In my Ruby app I need to handle URIs from user input (which are actually IRIs)
str = "http://उदाहरण.परीक्षा/मुख्य_पृष्ठ"
I normalize these using Addressable, and only store the normalized form:
normalized = Addressable::URI.parse(str).normalize
normalized.to_s
#=> http://xn--p1b6ci4b4b3a.xn--11b5bs3a9aj6g/%E0%A4%AE%E0%A5%81%E0%A4%96%E0%A5%8D%E0%A4%AF_%E0%A4%AA%E0%A5%83%E0%A4%B7%E0%A5%8D%E0%A4%A0
This is nice to work with, but obviously not nice to display to end users.

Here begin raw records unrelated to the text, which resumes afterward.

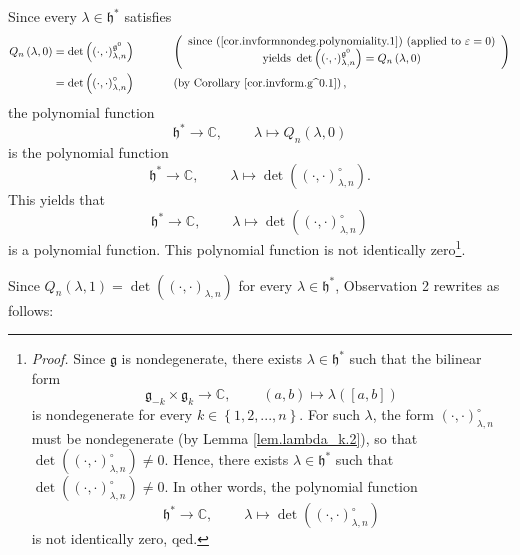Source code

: \documentclass
[numbers=enddot,12pt,final,onecolumn,german,notitlepage]{scrartcl}%
\theoremstyle{definition}
\begin{document}
Since every $\lambda\in\mathfrak{h}^{\ast}$ satisfies%
\begin{align*}
Q_{n}\left(  \lambda,0\right)   &  =\det\left(  \left(  \cdot,\cdot\right)
_{\lambda,n}^{\mathfrak{g}^{0}}\right)  \ \ \ \ \ \ \ \ \ \ \left(
\begin{array}
[c]{c}%
\text{since (\ref{cor.invformnondeg.polynomiality.1}) (applied to }%
\varepsilon=0\text{)}\\
\text{yields }\det\left(  \left(  \cdot,\cdot\right)  _{\lambda,n}%
^{\mathfrak{g}^{0}}\right)  =Q_{n}\left(  \lambda,0\right)
\end{array}
\right) \\
&  =\det\left(  \left(  \cdot,\cdot\right)  _{\lambda,n}^{\circ}\right)
\ \ \ \ \ \ \ \ \ \ \left(  \text{by Corollary \ref{cor.invform.g^0.1}%
}\right)  ,
\end{align*}
the polynomial function%
\[
\mathfrak{h}^{\ast}\rightarrow\mathbb{C},\ \ \ \ \ \ \ \ \ \ \lambda\mapsto
Q_{n}\left(  \lambda,0\right)
\]
is the polynomial function%
\[
\mathfrak{h}^{\ast}\rightarrow\mathbb{C},\ \ \ \ \ \ \ \ \ \ \lambda
\mapsto\det\left(  \left(  \cdot,\cdot\right)  _{\lambda,n}^{\circ}\right)  .
\]
This yields that%
\[
\mathfrak{h}^{\ast}\rightarrow\mathbb{C},\ \ \ \ \ \ \ \ \ \ \lambda
\mapsto\det\left(  \left(  \cdot,\cdot\right)  _{\lambda,n}^{\circ}\right)
\]
is a polynomial function. This polynomial function is not identically
zero\footnote{\textit{Proof.} Since $\mathfrak{g}$ is nondegenerate, there
exists $\lambda\in\mathfrak{h}^{\ast}$ such that the bilinear form%
\[
\mathfrak{g}_{-k}\times\mathfrak{g}_{k}\rightarrow\mathbb{C}%
,\ \ \ \ \ \ \ \ \ \ \left(  a,b\right)  \mapsto\lambda\left(  \left[
a,b\right]  \right)
\]
is nondegenerate for every $k\in\left\{  1,2,...,n\right\}  $. For such
$\lambda$, the form $\left(  \cdot,\cdot\right)  _{\lambda,n}^{\circ}$ must be
nondegenerate (by Lemma \ref{lem.lambda_k.2}), so that $\det\left(  \left(
\cdot,\cdot\right)  _{\lambda,n}^{\circ}\right)  \neq0$. Hence, there exists
$\lambda\in\mathfrak{h}^{\ast}$ such that $\det\left(  \left(  \cdot
,\cdot\right)  _{\lambda,n}^{\circ}\right)  \neq0$. In other words, the
polynomial function%
\[
\mathfrak{h}^{\ast}\rightarrow\mathbb{C},\ \ \ \ \ \ \ \ \ \ \lambda
\mapsto\det\left(  \left(  \cdot,\cdot\right)  _{\lambda,n}^{\circ}\right)
\]
is not identically zero, qed.}.

Since $Q_{n}\left(  \lambda,1\right)  =\det\left(  \left(  \cdot,\cdot\right)
_{\lambda,n}\right)  $ for every $\lambda\in\mathfrak{h}^{\ast}$, Observation
2 rewrites as follows:
\end{document}
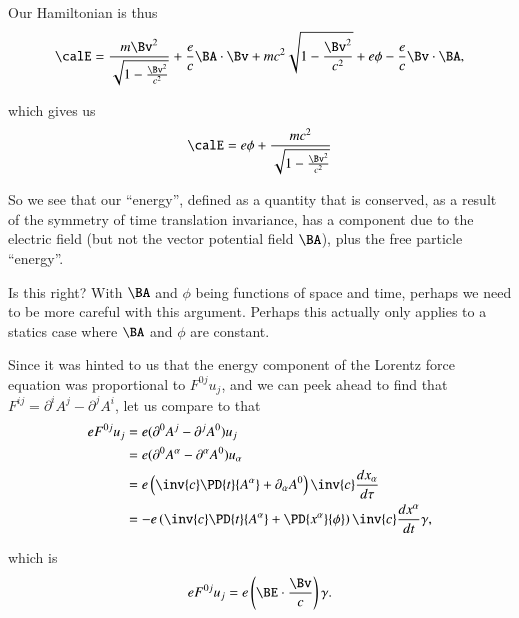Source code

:{Our Hamiltonian is thus
%
\begin{equation}\label{eqn:relativisticElectrodynamicsT3:1050}
\begin{aligned}
\calE
=
\frac{m \Bv^2}{\sqrt{1 - \frac{\Bv^2}{c^2}}} + \frac{e}{c} \BA \cdot \Bv
+ m c^2 \sqrt{1 - \frac{\Bv^2}{c^2}} + e \phi - \frac{e}{c} \Bv \cdot \BA,
\end{aligned}
\end{equation}

which gives us
%
\begin{equation}\label{eqn:relativisticElectrodynamicsT3:1070}
\begin{aligned}
\calE = e \phi + \frac{m c^2}{\sqrt{1 - \frac{\Bv^2}{c^2}}}
\end{aligned}
\end{equation}

So we see that our ``energy'', defined as a quantity that is conserved, as a result of the symmetry of time translation invariance, has a component due to the electric field (but not the vector potential field \(\BA\)), plus the free particle ``energy''.

Is this right?  With \(\BA\) and \(\phi\) being functions of space and time, perhaps we need to be more careful with this argument.  Perhaps this actually only applies to a statics case where \(\BA\) and \(\phi\) are constant.

Since it was hinted to us that the energy component of the Lorentz force equation was proportional to \(F^{0j} u_j\), and we can peek ahead to find that \(F^{ij} = \partial^i A^j - \partial^j A^i\), let us compare to that
%
\begin{equation}\label{eqn:relativisticElectrodynamicsT3:1090}
\begin{aligned}
e F^{0 j} u_j
&=
e (\partial^0 A^j - \partial^j A^0) u_j \\
&=
e (\partial^0 A^\alpha - \partial^\alpha A^0) u_\alpha \\
&=
e \left( \inv{c} \PD{t}{A^\alpha} + \partial_\alpha A^0 \right) \inv{c} \frac{dx_\alpha}{d\tau} \\
&=
-e \left( \inv{c} \PD{t}{A^\alpha} + \PD{x^\alpha}{\phi} \right) \inv{c} \frac{dx^\alpha}{dt} \gamma,
\end{aligned}
\end{equation}

which is
%
\begin{equation}\label{eqn:relativisticElectrodynamicsT3:910}
e F^{0 j} u_j = e \left(\BE \cdot \frac{\Bv}{c}\right) \gamma.
\end{equation}

}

For that I'd like to convert this URI back to its original form (non-punycode, non-percent-encoded-path)
Addressable has display_uri
, but that only converts the host:
nicer = normalized.display_uri.to_s
#=> http://उदाहरण.परीक्षा/%E0%A4%AE%E0%A5%81%E0%A4%96%E0%A5%8D%E0%A4%AF_%E0%A4%AA%E0%A5%83%E0%A4%B7%E0%A5%8D%E0%A4%A0
This looks like it works:
display_s = Addressable::URI.parse(str).display_uri.to_s
pretty = Addressable::URI.unencode(display_s.force_encoding("ASCII-8BIT"))
However, that code looks wrong (I should not need to use force_encoding
) and I'm not at all confident that it is correct.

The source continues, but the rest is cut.